> [PROBLEM TO SOLVE] A single number is the answer here: how many lines below include "issues"?

─── RECORDS FOR THIS EXERCISE

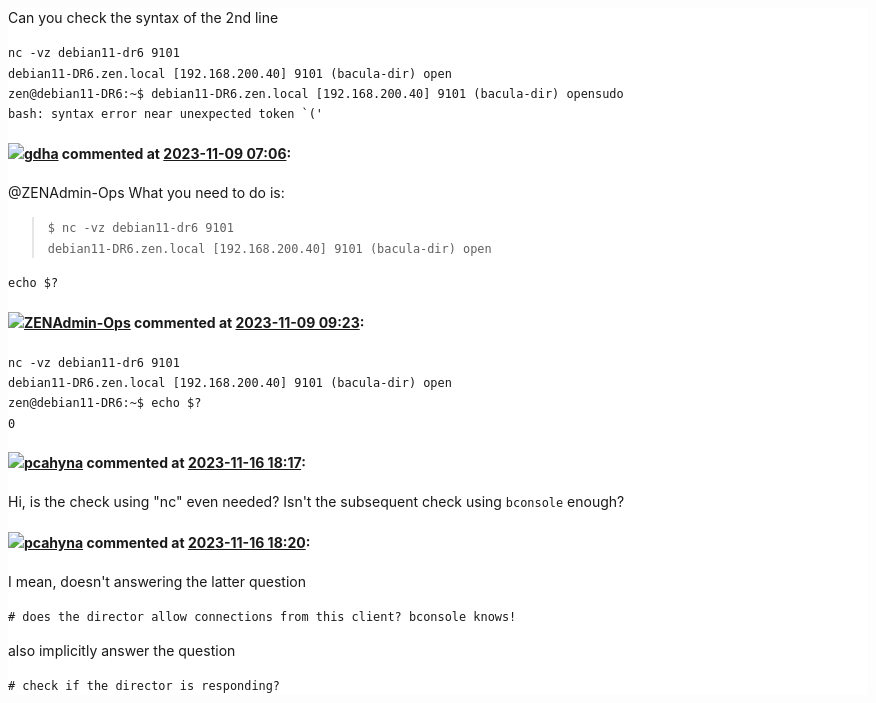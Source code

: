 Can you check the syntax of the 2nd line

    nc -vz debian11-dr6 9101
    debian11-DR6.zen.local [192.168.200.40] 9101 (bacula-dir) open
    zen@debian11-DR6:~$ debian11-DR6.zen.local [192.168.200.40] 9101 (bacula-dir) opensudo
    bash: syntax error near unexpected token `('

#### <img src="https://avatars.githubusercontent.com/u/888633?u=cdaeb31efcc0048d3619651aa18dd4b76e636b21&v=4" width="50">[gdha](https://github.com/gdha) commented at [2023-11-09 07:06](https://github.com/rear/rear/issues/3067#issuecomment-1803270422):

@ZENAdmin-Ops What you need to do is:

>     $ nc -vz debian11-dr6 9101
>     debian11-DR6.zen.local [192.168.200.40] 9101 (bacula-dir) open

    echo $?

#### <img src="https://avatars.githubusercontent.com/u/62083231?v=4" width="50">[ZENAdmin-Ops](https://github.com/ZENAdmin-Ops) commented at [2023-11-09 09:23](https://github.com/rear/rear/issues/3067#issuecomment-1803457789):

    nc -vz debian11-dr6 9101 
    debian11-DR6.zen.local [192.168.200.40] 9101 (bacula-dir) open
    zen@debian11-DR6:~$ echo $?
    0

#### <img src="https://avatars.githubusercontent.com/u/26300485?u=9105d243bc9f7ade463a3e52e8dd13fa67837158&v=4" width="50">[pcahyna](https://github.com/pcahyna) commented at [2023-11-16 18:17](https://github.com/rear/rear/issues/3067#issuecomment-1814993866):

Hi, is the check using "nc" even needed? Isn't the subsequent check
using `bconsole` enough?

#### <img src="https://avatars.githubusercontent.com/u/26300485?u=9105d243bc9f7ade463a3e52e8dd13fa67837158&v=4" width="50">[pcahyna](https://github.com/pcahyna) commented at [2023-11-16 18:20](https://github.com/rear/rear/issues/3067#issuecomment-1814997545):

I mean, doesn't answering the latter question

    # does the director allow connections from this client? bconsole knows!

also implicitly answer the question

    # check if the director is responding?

──────
─── RECORDS FOR THIS EXERCISE

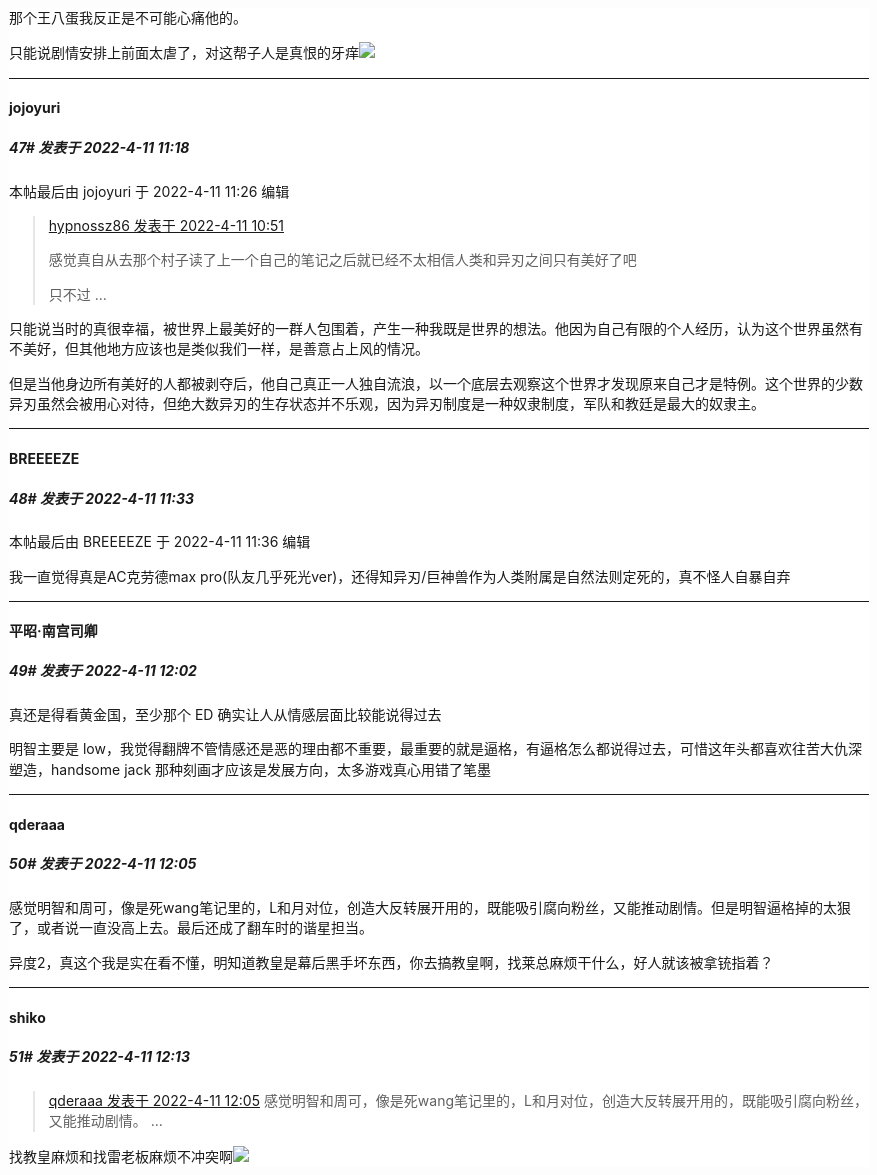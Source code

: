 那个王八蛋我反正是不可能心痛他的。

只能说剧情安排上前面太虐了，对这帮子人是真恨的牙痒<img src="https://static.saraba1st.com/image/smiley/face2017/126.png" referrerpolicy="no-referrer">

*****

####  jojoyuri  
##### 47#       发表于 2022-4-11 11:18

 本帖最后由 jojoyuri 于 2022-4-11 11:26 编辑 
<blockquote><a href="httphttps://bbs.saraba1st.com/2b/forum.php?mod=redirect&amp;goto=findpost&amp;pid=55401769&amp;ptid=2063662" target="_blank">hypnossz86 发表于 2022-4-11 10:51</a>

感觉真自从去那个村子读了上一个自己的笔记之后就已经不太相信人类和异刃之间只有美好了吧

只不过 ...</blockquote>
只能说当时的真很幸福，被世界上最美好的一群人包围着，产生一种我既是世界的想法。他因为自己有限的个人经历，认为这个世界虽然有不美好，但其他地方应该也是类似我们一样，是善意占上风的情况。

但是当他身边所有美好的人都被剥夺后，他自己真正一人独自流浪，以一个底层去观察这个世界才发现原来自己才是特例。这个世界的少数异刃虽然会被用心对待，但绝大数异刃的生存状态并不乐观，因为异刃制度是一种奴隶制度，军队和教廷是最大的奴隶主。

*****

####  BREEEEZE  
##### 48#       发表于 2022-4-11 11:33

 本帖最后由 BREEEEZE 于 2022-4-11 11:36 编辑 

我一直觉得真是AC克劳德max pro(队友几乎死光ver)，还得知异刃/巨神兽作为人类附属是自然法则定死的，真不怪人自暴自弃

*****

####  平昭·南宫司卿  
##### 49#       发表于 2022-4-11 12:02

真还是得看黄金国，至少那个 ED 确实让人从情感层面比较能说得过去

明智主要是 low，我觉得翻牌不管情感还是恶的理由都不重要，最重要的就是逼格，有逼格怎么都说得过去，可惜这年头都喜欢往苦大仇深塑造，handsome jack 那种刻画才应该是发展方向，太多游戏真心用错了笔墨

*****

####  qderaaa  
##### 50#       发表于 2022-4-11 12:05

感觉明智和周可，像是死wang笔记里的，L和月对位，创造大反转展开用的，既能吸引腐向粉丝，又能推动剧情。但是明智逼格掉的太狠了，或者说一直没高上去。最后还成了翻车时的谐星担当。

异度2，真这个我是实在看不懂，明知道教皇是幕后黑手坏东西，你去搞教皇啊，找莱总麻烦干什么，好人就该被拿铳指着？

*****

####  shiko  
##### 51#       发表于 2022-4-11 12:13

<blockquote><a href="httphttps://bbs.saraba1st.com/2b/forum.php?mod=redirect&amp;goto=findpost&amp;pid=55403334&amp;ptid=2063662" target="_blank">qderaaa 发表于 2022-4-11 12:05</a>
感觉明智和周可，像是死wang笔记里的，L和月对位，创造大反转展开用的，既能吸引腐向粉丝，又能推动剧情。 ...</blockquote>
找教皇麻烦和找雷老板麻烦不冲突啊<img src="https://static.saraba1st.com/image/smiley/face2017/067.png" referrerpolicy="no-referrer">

──────

> [OUTPUT FOR THIS TASK] 4